The ISO has coordinated with NESCOE throughout the project, introducing a scope of work, preliminary assumptions, and methodology in November 2021. The ISO presented results showing reliability concerns throughout spring and early summer 2022. Updates on proposed solutions followed in December 2022 and April 2023, and the ISO presented initial key takeaways and roadmap outlines in July 2023. The final report is expected in early 2024.

The ISO worked with NESCOE to develop key study assumptions based on the “All Options Pathway” described in Massachusetts 2050 Decarbonization Roadmap report, published in December 2020. The All Options Pathway provided two types of data input for the 2050 Transmission Study: New England’s expected hourly loads for all hours in a year for 2035, 2040, and 2050, and renewable and conventional energy capacity for the same years.

Next steps

The longer-term transmission study process is currently informational, and it does not include a formal mechanism for triggering the construction of new transmission projects.
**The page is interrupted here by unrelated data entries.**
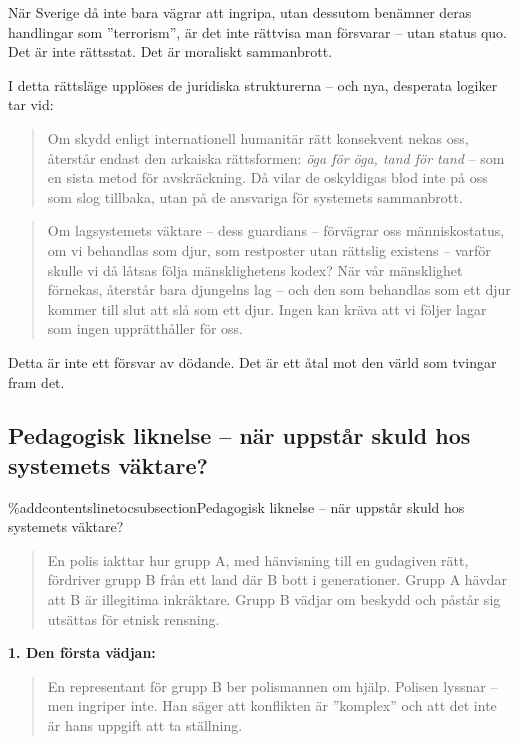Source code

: När Sverige då inte bara vägrar att ingripa, utan dessutom benämner deras handlingar som ”terrorism”, är det inte rättvisa man försvarar – utan status quo. Det är inte rättsstat. Det är moraliskt sammanbrott.

I detta rättsläge upplöses de juridiska strukturerna – och nya, desperata logiker tar vid:

\begin{quote}
Om skydd enligt internationell humanitär rätt konsekvent nekas oss, återstår endast den arkaiska rättsformen: \textit{öga för öga, tand för tand} – som en sista metod för avskräckning. Då vilar de oskyldigas blod inte på oss som slog tillbaka, utan på de ansvariga för systemets sammanbrott.
\end{quote}

\begin{quote}
Om lagsystemets väktare – dess guardians – förvägrar oss människostatus, om vi behandlas som djur, som restposter utan rättslig existens – varför skulle vi då låtsas följa mänsklighetens kodex? När vår mänsklighet förnekas, återstår bara djungelns lag – och den som behandlas som ett djur kommer till slut att slå som ett djur. Ingen kan kräva att vi följer lagar som ingen upprätthåller för oss.
\end{quote}

Detta är inte ett försvar av dödande. Det är ett åtal mot den värld som tvingar fram det.




\subsection{Pedagogisk liknelse – när uppstår skuld hos systemets väktare?}
\%addcontentsline{toc}{subsection}{Pedagogisk liknelse – när uppstår skuld hos systemets väktare?}

\begin{quote}
En polis iakttar hur grupp A, med hänvisning till en gudagiven rätt, fördriver grupp B från ett land där B bott i generationer. Grupp A hävdar att B är illegitima inkräktare. Grupp B vädjar om beskydd och påstår sig utsättas för etnisk rensning.
\end{quote}

\textbf{1. Den första vädjan:}
\begin{quote}
En representant för grupp B ber polismannen om hjälp. Polisen lyssnar – men ingriper inte. Han säger att konflikten är ”komplex” och att det inte är hans uppgift att ta ställning.
\end{quote}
The ISO began stakeholder discussions on the second phase of the new study process in October 2023. This phase is designed to create a process for the ISO and NESCOE to choose transmission system concerns to address, solicit transmission project proposals, and advance those proposals towards construction and operation. Stakeholder discussions on this second phase will continue throughout late 2023 and the first half of 2024. Depending on the timing of these changes to the ISO’s tariff, the results of the 2050 Transmission Study or other future longer-term transmission studies may inform this solution development process.